Telehealth platforms and the automatic processing of medical marijuana cards would help alleviate some of these challenges, Unruh said.

The inside of PharmaCann's New York cultivation facility. Photo courtesy of PharmaCann LLC.

In addition, Unruh said the regulations that allow a registered organization’s cultivation centers to supply only its own dispensaries are restrictive.

“I can’t sell the product of another licensee in my dispensaries, though they may have tremendous, fantastic products that we’d like to sell,” he said. “So that’s one of the things that needs to change.”

He said new the regulations allowing registered organizations to deliver have helped to address some of these issues, and the DOH is considering rules that would allow registered organizations to wholesale, which would also help the companies better serve patients .

“New York has an opportunity right now to be the preeminent medical program in the country, but it has a couple of problems to fix,” Unruh said.
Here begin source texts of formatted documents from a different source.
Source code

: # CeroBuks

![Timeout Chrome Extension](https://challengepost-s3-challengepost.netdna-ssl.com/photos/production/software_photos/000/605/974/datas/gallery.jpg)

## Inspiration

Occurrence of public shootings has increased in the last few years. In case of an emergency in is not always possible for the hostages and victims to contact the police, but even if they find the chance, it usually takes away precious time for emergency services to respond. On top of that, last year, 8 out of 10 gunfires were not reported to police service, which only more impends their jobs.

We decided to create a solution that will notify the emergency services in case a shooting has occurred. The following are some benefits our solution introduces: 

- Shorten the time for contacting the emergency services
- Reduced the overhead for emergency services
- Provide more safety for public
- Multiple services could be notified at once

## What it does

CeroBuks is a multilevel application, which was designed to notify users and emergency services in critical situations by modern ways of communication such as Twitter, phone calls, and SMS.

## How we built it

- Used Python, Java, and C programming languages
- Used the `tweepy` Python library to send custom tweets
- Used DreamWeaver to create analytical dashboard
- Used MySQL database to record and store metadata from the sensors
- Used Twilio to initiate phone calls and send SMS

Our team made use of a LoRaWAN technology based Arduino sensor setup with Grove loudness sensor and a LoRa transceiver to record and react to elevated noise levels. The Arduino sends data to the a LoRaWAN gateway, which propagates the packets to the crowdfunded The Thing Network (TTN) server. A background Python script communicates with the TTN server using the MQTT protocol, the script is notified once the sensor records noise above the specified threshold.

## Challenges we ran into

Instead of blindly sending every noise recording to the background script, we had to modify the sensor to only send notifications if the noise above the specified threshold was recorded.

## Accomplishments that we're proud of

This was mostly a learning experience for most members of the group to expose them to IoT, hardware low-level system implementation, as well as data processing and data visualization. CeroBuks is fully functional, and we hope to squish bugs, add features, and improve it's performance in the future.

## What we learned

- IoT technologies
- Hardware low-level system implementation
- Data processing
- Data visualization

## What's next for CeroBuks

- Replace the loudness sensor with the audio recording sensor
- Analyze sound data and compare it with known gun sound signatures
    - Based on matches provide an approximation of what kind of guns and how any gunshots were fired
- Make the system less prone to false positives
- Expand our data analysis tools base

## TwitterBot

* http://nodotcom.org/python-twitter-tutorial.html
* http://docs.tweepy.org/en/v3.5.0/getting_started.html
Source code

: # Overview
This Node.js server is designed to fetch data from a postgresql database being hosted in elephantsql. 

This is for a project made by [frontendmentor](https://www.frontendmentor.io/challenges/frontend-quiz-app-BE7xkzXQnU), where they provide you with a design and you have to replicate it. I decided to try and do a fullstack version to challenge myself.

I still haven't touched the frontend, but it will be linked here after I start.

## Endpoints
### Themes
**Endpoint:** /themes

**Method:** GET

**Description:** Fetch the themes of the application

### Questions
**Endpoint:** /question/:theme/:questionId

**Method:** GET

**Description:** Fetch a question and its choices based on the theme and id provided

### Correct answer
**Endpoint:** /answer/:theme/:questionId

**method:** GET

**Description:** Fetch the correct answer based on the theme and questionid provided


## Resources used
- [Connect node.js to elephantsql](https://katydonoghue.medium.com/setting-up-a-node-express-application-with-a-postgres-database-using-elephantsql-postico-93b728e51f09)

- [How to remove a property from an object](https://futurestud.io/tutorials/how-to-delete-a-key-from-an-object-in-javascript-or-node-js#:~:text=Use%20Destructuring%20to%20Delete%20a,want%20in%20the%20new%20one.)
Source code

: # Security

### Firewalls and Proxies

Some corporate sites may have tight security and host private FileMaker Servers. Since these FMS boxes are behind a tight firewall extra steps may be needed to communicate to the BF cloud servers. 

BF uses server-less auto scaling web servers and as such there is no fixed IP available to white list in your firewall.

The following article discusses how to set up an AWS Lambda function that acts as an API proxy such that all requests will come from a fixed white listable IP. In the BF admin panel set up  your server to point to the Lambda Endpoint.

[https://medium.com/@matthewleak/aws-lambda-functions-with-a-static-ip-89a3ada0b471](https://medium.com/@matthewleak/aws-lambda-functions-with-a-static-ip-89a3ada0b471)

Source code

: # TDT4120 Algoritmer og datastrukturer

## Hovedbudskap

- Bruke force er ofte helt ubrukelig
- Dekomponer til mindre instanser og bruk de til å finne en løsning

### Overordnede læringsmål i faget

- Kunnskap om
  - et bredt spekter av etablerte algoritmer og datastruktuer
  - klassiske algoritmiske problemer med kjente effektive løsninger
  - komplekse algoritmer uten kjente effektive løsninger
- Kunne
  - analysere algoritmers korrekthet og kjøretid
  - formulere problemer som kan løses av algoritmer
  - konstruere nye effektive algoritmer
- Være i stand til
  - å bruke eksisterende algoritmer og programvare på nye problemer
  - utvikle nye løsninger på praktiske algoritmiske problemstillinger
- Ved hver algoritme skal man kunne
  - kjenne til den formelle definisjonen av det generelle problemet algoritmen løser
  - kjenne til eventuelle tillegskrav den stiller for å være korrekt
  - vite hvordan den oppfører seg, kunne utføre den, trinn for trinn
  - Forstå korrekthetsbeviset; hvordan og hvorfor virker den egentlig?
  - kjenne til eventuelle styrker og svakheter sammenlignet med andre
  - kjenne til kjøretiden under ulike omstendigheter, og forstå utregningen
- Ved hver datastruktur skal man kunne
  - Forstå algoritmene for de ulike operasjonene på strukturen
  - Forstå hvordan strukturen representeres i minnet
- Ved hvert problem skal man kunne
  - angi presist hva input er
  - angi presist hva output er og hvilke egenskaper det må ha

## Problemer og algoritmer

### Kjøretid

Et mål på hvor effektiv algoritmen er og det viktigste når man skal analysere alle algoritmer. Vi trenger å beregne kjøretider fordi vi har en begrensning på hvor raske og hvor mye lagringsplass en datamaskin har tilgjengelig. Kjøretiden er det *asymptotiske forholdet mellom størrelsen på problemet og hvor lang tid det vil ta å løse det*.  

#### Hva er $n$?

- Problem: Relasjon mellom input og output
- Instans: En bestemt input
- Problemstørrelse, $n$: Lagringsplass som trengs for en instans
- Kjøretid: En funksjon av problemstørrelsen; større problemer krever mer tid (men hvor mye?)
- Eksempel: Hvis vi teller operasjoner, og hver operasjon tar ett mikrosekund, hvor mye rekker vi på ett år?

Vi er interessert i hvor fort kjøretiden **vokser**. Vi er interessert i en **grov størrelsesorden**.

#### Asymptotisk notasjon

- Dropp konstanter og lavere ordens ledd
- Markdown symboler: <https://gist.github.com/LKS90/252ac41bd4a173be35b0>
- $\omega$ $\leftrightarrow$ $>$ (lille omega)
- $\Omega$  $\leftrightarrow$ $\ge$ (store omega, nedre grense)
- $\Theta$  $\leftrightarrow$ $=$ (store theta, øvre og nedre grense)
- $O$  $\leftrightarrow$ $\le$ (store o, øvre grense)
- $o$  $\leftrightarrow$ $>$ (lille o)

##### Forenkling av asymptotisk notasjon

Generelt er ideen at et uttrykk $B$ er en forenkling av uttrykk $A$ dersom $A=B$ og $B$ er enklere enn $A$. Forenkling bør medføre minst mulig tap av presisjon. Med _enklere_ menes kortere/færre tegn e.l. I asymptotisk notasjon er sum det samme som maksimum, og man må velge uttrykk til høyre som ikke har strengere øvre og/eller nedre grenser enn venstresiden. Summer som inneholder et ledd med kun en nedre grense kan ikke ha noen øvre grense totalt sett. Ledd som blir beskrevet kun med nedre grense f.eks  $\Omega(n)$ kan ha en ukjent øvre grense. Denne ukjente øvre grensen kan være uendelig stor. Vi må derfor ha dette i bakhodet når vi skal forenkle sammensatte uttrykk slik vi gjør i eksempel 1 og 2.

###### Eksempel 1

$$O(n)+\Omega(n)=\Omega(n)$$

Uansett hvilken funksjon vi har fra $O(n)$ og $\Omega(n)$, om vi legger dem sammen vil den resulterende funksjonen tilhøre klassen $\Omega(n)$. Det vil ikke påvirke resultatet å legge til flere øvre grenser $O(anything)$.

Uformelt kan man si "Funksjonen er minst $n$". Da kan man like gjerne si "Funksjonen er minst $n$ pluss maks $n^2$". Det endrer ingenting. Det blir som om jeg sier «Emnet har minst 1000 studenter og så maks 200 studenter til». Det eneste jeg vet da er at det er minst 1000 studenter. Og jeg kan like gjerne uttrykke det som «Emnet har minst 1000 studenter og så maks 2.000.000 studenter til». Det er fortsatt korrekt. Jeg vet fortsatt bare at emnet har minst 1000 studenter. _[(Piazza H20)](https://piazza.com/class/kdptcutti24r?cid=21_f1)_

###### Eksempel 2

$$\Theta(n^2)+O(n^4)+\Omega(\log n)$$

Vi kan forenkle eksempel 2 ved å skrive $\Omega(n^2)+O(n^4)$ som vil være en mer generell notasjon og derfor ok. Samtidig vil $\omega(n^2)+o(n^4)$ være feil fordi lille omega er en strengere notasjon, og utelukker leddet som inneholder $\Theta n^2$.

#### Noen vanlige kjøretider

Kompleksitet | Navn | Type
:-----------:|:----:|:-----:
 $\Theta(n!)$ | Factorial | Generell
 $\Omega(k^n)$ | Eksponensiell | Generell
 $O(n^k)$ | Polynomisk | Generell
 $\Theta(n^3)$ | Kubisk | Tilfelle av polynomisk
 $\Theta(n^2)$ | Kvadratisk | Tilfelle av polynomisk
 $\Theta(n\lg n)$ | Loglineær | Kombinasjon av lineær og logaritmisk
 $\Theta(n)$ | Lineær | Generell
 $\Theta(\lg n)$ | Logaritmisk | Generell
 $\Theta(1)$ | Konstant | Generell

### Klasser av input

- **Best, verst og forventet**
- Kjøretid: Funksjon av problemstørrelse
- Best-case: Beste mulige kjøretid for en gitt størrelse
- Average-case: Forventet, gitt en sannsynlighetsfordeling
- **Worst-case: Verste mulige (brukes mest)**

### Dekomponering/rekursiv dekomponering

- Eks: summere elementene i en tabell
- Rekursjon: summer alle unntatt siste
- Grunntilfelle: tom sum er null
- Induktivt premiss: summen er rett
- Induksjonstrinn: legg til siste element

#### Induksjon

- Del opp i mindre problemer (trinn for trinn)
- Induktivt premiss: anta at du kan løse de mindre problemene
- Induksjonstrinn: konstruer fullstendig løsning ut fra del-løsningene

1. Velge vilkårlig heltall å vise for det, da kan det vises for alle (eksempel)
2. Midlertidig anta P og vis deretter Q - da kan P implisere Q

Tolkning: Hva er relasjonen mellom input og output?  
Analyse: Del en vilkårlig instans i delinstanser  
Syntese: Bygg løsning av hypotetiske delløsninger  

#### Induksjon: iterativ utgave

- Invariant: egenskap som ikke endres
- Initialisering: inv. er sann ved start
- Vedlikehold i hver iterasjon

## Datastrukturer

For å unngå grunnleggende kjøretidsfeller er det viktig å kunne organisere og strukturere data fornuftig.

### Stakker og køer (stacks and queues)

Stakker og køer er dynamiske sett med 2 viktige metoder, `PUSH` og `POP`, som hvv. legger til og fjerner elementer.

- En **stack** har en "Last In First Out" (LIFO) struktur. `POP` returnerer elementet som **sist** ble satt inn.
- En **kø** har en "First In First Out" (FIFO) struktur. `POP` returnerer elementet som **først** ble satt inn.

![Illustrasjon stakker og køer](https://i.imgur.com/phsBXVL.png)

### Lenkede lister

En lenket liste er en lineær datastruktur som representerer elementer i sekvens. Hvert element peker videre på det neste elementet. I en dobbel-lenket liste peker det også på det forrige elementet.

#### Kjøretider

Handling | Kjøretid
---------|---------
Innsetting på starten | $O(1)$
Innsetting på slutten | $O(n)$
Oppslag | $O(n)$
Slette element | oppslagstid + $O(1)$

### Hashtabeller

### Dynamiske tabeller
Hillary Peckham, chief operating officer of women-owned and family-owned Etain, agrees that the program needs to expand.

Peckham, her sister Keeley and their mother Amy. Photo courtesy of Etain.

She said the emergency regulations allowing certain facilities to act as caregivers are a great expansion to the program, but more can be done.

“I think finding ways to allow more medical communities to participate in the program is essential for gaining broader acceptance of this program in the state,” she said.

Areas where the program has struggled, Peckham said, include physician registration, limitations on qualifying conditions and which medical marijuana products are permitted.

“There currently is a regulatory packet that is under review, and so we’re expecting to hear back about that very quickly, which would expand the types of products that we can sell [and] who has access to a dispensary, and I think it will be great for the program,” she said.

Etain plans to expand into California in the first quarter of 2018, Peckham said, but the company is happy overall with its start in New York.

“We wanted to start here,” she said. “We believe in the New York model because something that it gives patients is a very high-quality, pharmaceutical-grade product . … We really believed in bringing credibility to the industry and being a leader in terms of what we were producing for our patients, and this was an opportunity to do that.”